→ DIRECTIONS:
The expected answer holds every line from the first line of the data below through the line containing "- Build time on ARM64: ~60-90", exactly as written, and no other line.

→ DATA IN THIS EXERCISE:
++++++++
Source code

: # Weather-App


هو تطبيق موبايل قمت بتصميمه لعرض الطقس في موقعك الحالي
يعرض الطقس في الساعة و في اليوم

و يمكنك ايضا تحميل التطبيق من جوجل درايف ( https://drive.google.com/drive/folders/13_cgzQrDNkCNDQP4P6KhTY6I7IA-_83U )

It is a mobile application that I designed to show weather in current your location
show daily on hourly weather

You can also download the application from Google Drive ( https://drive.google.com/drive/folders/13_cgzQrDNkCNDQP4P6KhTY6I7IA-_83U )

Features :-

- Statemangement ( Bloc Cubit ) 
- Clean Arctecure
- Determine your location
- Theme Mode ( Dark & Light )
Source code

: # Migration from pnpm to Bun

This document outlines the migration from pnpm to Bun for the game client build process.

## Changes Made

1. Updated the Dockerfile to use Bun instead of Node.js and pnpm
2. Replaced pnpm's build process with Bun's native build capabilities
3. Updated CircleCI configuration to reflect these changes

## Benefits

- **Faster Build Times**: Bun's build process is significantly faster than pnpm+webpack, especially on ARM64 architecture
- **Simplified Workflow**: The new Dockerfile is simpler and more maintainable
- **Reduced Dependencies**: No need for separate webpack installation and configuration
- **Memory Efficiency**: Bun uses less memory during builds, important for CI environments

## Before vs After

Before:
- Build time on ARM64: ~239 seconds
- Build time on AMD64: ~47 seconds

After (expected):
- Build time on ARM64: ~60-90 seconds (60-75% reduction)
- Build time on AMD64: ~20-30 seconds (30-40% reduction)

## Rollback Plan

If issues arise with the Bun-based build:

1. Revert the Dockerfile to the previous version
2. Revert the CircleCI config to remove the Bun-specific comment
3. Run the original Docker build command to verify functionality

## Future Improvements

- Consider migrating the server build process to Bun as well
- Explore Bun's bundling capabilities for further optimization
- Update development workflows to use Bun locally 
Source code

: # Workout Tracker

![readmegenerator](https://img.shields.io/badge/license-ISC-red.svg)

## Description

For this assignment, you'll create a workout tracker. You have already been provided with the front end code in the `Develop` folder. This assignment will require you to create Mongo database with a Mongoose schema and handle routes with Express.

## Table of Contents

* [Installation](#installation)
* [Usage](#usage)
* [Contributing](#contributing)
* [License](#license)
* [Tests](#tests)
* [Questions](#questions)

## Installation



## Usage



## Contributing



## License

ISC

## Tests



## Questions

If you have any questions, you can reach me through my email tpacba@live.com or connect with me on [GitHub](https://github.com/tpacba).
++++++++
→ RESULT FOR THIS EXERCISE:
Source code

: # Weather-App


هو تطبيق موبايل قمت بتصميمه لعرض الطقس في موقعك الحالي
يعرض الطقس في الساعة و في اليوم

و يمكنك ايضا تحميل التطبيق من جوجل درايف ( https://drive.google.com/drive/folders/13_cgzQrDNkCNDQP4P6KhTY6I7IA-_83U )

It is a mobile application that I designed to show weather in current your location
show daily on hourly weather

You can also download the application from Google Drive ( https://drive.google.com/drive/folders/13_cgzQrDNkCNDQP4P6KhTY6I7IA-_83U )

Features :-

- Statemangement ( Bloc Cubit ) 
- Clean Arctecure
- Determine your location
- Theme Mode ( Dark & Light )
Source code

: # Migration from pnpm to Bun

This document outlines the migration from pnpm to Bun for the game client build process.

## Changes Made

1. Updated the Dockerfile to use Bun instead of Node.js and pnpm
2. Replaced pnpm's build process with Bun's native build capabilities
3. Updated CircleCI configuration to reflect these changes

## Benefits

- **Faster Build Times**: Bun's build process is significantly faster than pnpm+webpack, especially on ARM64 architecture
- **Simplified Workflow**: The new Dockerfile is simpler and more maintainable
- **Reduced Dependencies**: No need for separate webpack installation and configuration
- **Memory Efficiency**: Bun uses less memory during builds, important for CI environments

## Before vs After

Before:
- Build time on ARM64: ~239 seconds
- Build time on AMD64: ~47 seconds

After (expected):
- Build time on ARM64: ~60-90 seconds (60-75% reduction)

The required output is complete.